Funerals and mourning: Traditions around the world

Throughout the years, people all around the world have mourned the passing of their loved ones and recognised the event with many different traditions, rites and ceremonies.

Whether it’s a raucous and vibrant event or a more sombre and solemn affair, there are many ways of mourning the death of a loved one and celebrating the life they have lived.

Traditions around the globe

There are many factors that affect the way funerals and mourning traditions are conducted, from culture and upbringing to faith and philosophy.

In many Western countries such as Australia, where Christianity is the predominant religion, traditional funerals involve a ceremony where the body is placed in a casket and friends and family gather to remember the life of their loved one, before the burial rites or cremation takes place. Dress code is traditionally black, and sometimes a wake is held as well.

For indigenous Australians, the Aboriginal culture upholds the idea that we come from the land, and when a person passes away their spirit goes back to join the Dreaming Ancestors. Traditions differ among various groups, but special dances and wailing songs are conducted during a ceremony to mark the person’s passing.
Often, after a person has passed away Aborigines will not speak their name. Some close family members may also be restricted from talking at all during the period of mourning.

In New Orleans the concept of the jazz funeral is a long-held tradition, blending different aspects of Nigerian, West African, African-American and French customs. A marching band playing music leads mourners as they gather to remember the loved one who has passed away.

For some Buddhist funeral ceremonies, the rites last for an extended period of time after the person has died. Mourners gather to chant sutras (Buddhist texts) to help guide the soul of the person, and the process ends with the cremation of the body. Other religions such as Hinduism, Jainism and Sikhism also require a cremation.

On the other hand, many Tibetan and Mongolian Buddhists choose a sky burial, a traditional ceremony where the body is left exposed to the elements in order to return it to the earth after the soul has passed on.

According to the Nationality Research Institute of the Tibetan Academy of Social Sciences, around 80 per cent of Tibetans still choose to have a sky burial after their death.1

Muslim families will mark the death of a loved one by reciting special funeral prayers at the mosque. The grave is dug at a perpendicular angle towards Mecca, Islam’s holiest site, and the body is placed on its right side within it. Each mourner present will add three handfuls of soil into the grave until it is filled.

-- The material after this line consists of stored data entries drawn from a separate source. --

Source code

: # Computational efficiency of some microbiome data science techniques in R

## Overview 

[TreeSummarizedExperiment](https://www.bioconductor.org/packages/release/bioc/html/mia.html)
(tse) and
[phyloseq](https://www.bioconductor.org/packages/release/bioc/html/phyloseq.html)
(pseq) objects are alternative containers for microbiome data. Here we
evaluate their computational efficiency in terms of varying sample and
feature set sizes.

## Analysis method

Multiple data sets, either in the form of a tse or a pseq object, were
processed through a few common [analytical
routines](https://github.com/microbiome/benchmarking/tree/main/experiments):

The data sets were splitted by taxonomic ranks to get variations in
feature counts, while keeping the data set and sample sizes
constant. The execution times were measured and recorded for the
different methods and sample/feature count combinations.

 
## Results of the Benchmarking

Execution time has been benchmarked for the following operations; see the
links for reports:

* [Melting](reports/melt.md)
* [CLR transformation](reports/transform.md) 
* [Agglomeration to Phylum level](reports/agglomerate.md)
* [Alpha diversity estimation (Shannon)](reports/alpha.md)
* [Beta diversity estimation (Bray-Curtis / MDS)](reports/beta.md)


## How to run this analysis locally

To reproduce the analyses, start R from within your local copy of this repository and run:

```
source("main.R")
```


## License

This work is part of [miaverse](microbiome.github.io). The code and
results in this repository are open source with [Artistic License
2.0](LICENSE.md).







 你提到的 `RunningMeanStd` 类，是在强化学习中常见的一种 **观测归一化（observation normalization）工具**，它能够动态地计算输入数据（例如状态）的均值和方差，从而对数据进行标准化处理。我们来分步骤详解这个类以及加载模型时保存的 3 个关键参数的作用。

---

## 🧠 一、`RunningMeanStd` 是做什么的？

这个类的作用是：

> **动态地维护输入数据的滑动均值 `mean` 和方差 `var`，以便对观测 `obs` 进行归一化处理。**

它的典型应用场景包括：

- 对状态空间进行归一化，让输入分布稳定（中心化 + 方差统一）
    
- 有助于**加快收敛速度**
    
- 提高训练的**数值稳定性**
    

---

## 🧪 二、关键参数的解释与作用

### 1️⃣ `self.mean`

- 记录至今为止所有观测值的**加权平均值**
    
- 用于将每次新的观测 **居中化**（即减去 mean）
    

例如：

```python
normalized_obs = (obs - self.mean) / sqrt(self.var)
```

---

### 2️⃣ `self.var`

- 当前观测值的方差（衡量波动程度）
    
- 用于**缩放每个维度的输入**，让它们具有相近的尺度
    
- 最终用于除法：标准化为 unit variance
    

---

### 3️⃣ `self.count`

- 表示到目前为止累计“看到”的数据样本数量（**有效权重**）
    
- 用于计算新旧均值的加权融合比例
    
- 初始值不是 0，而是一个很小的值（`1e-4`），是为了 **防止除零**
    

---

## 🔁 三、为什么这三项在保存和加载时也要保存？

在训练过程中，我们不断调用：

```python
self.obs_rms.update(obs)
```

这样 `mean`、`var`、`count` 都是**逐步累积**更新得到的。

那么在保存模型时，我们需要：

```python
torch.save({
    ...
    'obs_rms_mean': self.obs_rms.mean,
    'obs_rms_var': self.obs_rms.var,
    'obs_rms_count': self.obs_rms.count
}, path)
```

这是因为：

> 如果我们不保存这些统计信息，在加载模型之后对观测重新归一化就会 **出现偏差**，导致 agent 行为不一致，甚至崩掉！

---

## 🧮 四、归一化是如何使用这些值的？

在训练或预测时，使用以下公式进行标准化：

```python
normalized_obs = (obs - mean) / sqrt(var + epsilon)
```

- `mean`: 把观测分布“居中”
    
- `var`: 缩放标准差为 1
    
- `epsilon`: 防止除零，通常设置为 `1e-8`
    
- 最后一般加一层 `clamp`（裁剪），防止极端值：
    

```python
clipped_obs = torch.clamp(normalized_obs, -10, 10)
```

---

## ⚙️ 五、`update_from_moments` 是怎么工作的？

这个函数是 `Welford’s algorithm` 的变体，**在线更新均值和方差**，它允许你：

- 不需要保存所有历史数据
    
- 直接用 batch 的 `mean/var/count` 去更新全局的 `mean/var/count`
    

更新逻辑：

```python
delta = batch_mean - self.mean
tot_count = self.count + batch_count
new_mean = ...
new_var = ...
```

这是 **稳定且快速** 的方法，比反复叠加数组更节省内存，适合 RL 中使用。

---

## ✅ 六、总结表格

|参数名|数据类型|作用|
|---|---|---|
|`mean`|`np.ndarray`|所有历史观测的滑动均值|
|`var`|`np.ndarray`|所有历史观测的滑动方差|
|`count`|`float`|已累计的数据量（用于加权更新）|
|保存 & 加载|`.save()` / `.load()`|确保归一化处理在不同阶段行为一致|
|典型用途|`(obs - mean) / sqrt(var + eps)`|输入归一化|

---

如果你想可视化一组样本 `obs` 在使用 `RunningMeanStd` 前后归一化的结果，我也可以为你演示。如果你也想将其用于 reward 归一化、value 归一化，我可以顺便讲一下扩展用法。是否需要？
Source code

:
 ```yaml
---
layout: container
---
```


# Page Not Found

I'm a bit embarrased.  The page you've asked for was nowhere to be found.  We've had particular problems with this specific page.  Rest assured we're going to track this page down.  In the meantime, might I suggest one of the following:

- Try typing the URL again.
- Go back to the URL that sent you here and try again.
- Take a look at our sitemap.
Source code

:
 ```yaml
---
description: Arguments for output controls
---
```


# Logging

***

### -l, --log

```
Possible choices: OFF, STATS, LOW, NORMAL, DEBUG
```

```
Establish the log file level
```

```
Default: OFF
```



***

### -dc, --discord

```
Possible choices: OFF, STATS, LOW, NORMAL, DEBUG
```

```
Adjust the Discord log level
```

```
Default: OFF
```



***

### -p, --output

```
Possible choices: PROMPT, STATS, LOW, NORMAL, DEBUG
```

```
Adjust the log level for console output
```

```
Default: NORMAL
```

In Jewish funerals, prayers, a eulogy and psalms will be read out, with the eulogies delivered by either the rabbi or family members. Traditionally, flowers are not required and donations to charity are often made instead. A Jewish funeral is held either at a synagogue, the gravesite or the funeral home.

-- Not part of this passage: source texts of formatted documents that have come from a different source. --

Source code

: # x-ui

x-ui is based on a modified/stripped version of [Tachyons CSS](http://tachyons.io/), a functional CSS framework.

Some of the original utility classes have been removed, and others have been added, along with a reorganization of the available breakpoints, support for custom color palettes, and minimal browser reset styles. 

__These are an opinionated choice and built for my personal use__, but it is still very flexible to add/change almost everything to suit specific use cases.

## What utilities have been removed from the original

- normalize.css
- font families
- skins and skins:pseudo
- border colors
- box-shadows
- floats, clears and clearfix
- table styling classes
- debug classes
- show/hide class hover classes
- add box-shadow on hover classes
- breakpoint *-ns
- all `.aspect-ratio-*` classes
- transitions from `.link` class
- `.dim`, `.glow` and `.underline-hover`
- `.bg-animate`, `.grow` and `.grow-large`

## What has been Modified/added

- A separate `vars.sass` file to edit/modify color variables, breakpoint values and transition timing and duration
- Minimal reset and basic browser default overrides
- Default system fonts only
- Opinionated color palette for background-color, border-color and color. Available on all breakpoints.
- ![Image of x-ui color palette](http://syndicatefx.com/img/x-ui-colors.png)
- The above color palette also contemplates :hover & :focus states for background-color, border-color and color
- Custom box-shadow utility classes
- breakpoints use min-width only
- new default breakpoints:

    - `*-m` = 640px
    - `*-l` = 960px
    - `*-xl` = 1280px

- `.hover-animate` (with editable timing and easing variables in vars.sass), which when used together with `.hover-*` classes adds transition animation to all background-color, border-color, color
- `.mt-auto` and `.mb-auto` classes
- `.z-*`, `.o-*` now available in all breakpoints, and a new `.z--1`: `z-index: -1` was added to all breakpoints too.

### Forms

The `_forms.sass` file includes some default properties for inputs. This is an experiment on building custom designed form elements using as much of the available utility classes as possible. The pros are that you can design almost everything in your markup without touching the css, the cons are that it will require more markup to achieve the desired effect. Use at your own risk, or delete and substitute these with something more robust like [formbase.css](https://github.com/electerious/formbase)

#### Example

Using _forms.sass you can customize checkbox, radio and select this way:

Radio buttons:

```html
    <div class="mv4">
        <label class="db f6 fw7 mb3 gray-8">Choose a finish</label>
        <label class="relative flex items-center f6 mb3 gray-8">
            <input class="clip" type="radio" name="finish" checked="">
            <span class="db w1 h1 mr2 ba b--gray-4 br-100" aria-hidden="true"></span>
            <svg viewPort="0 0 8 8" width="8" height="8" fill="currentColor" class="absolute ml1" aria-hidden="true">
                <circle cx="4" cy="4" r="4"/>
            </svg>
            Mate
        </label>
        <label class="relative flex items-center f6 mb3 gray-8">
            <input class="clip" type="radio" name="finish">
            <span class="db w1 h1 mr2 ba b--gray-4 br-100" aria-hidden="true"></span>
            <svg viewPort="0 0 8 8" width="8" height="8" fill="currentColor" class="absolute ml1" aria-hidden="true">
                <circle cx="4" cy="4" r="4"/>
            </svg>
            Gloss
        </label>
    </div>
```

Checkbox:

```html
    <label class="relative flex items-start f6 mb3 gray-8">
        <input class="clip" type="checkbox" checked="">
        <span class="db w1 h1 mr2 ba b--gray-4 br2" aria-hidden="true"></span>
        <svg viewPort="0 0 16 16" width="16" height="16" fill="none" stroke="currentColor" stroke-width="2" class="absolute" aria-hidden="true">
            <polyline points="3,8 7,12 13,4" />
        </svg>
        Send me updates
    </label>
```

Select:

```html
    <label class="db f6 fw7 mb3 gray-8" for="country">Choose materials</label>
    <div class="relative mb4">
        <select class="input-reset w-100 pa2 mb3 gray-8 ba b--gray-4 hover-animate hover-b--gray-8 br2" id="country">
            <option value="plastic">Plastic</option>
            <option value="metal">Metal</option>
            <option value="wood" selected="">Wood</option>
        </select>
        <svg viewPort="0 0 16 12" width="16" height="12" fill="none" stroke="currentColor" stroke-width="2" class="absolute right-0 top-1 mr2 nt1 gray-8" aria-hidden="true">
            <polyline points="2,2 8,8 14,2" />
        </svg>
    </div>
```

Taoist funeral traditions will differ depending on the individual sect, as well as the age and status of the deceased person. However, most Taoists are buried in rectangular-shaped coffins made with three humps.
A priest will begin the funeral by chanting Taoist scripture, while mourners are encouraged to grieve loudly for the deceased. The coffin is nailed shut by the eldest son, but mourners must turn away both when the coffin is being sealed and when it is placed into the grave, as seeing these acts are forbidden.

Preparing for your funeral

When it comes to the end of life traditions and ceremonies, it’s important for many people to feel that they have control over how their funeral service will be conducted. Whether it adheres to tradition or forges an entirely new path, being able to plan how your funeral will be held can give a feeling of peace to many people.
Arranging your funeral the way you would prefer can be expensive, with the Australian Securities & Investments Commission (ASIC) estimating the costs to range from $4,000 for a cremation to around $14,000 for a more elaborate funeral.2

Funeral or Final Expenses insurance can help your family prepare for your end of life ceremony, easing the financial burden. This type of insurance policy provides a benefit that can go towards not just the funeral costs but other expenses as well, as decided by your beneficiaries.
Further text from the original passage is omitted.